There are also concerns about the release of chemical and radioactive waste from the Cold War era, which could harm wildlife and disrupt ecosystems during thaws. This highlights the importance of keeping as much of the permafrost frozen as possible, according to Kimberley Miner, a climate scientist at NASA Jet Propulsion Laboratory in California.
Permafrost covers a large portion of the Northern Hemisphere and has been a vital part of the Arctic tundra and boreal forests for millennia. It has served as a storage medium for many ancient materials, including the mummified remains of extinct animals like cave lion cubs and a woolly rhino. However, the permafrost is not just cold, but also an oxygen-free environment where light cannot penetrate, making it an excellent preservation medium. Unfortunately, the current Arctic temperatures are warming up to four times faster than the rest of the planet, leading to the weakening of the top layer of permafrost in the region.
Claverie, who found this 48,000-year-old virus, has been working on unearthing ancient viruses since 2003 and was inspired by a team of Russian scientists who in 2012 revived a wildflower from a 30,000-year-old seed tissue found in a squirrel’s burrow. In this latest research, he worked with his team to find stains of viruses from different parts of Siberia. The oldest of the stains, based on radiocarbon dating of the soil, were more than 40,000 years old. These were discovered from a sample of earth taken from an underground lake 16 meters (52 feet) below the surface. The youngest samples, found in the stomach contents and coat of a woolly mammoth’s remains, were 27,000 years old.
According to Kimberley Miner, a lot is going on with the permafrost that is cause for concern. Therefore, it’s essential to keep as much of the permafrost frozen as possible. Permafrost covers a fifth of the Northern Hemisphere, providing the foundation for the Arctic tundra and boreal forests in Alaska, Canada, and Russia for thousands of years. It serves as a time capsule, preserving the mummified remains of extinct animals that have been recently discovered, such as two cave lion cubs and a woolly rhino.

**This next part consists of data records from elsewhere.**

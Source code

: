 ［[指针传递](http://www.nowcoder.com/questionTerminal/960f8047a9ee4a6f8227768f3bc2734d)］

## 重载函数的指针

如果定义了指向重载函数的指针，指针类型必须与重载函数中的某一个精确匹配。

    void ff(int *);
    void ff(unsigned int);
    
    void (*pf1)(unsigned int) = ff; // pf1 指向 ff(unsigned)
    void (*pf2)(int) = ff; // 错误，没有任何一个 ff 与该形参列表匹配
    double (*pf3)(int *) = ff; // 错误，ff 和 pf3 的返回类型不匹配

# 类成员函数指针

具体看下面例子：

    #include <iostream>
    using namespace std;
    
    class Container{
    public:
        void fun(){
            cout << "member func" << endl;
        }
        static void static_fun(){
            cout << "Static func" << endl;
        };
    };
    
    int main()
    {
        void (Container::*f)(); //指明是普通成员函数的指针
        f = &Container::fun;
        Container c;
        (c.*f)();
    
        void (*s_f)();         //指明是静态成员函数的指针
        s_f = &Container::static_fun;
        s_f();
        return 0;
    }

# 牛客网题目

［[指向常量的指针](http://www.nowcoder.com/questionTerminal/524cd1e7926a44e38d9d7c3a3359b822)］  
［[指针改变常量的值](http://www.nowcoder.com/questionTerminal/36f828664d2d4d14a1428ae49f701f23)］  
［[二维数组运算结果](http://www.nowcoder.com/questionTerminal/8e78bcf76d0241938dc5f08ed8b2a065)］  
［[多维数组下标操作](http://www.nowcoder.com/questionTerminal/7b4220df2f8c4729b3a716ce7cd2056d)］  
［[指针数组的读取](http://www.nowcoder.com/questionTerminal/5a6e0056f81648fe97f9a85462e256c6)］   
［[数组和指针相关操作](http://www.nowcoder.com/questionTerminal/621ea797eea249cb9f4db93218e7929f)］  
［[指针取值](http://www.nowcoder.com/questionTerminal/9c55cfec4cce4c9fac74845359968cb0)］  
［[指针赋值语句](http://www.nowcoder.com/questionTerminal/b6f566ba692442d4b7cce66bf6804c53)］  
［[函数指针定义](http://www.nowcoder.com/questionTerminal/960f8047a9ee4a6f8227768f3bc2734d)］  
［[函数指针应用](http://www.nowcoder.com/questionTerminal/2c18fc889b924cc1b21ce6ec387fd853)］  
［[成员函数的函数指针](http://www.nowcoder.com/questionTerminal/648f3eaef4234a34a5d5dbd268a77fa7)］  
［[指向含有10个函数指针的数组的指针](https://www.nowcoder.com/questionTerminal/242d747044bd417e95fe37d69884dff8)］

Permafrost is an excellent storage medium not only because it’s cold, but also because it’s an oxygen-free environment with no light penetration. However, current Arctic temperatures are warming up to four times faster than the rest of the planet, weakening the top layer of permafrost in the region.
This is not the first time that scientists have found dormant viruses of this sort. A lung sample from a woman's body exhumed in 1997 from permafrost in Alaska contained genomic material from the influenza strain responsible for the 1918 pandemic. And a 300-year-old mummified remains of a woman buried in Siberia contained the genetic signatures of the virus that causes smallpox.
The thawing of permafrost has also been linked to the resurgence of old spores of Bacillus anthracis, which caused an anthrax outbreak in Siberia in 2016 that affected humans and reindeer. Birgitta Evengård, a professor emerita at Umea University’s Department of Clinical Microbiology, has called for better surveillance of the risk posed by potential pathogens in thawing permafrost.
However, she cautioned against an alarmist approach and emphasized that our immune defenses have developed in close contact with microbiological surroundings. She also stressed the importance of being proactive rather than reactive and acquiring knowledge to fight fear.
Although it is unknown how long these viruses could remain infectious or how likely they are to encounter a suitable host, the risk is bound to increase in the context of global warming, which will accelerate permafrost thawing and lead to a higher population in the Arctic due to industrial ventures. While the Arctic is still sparsely populated, a team of scientists has found that the risk of viruses spilling over to new hosts is higher at locations close to where large amounts of glacial meltwater flow into freshwater lakes in the Arctic.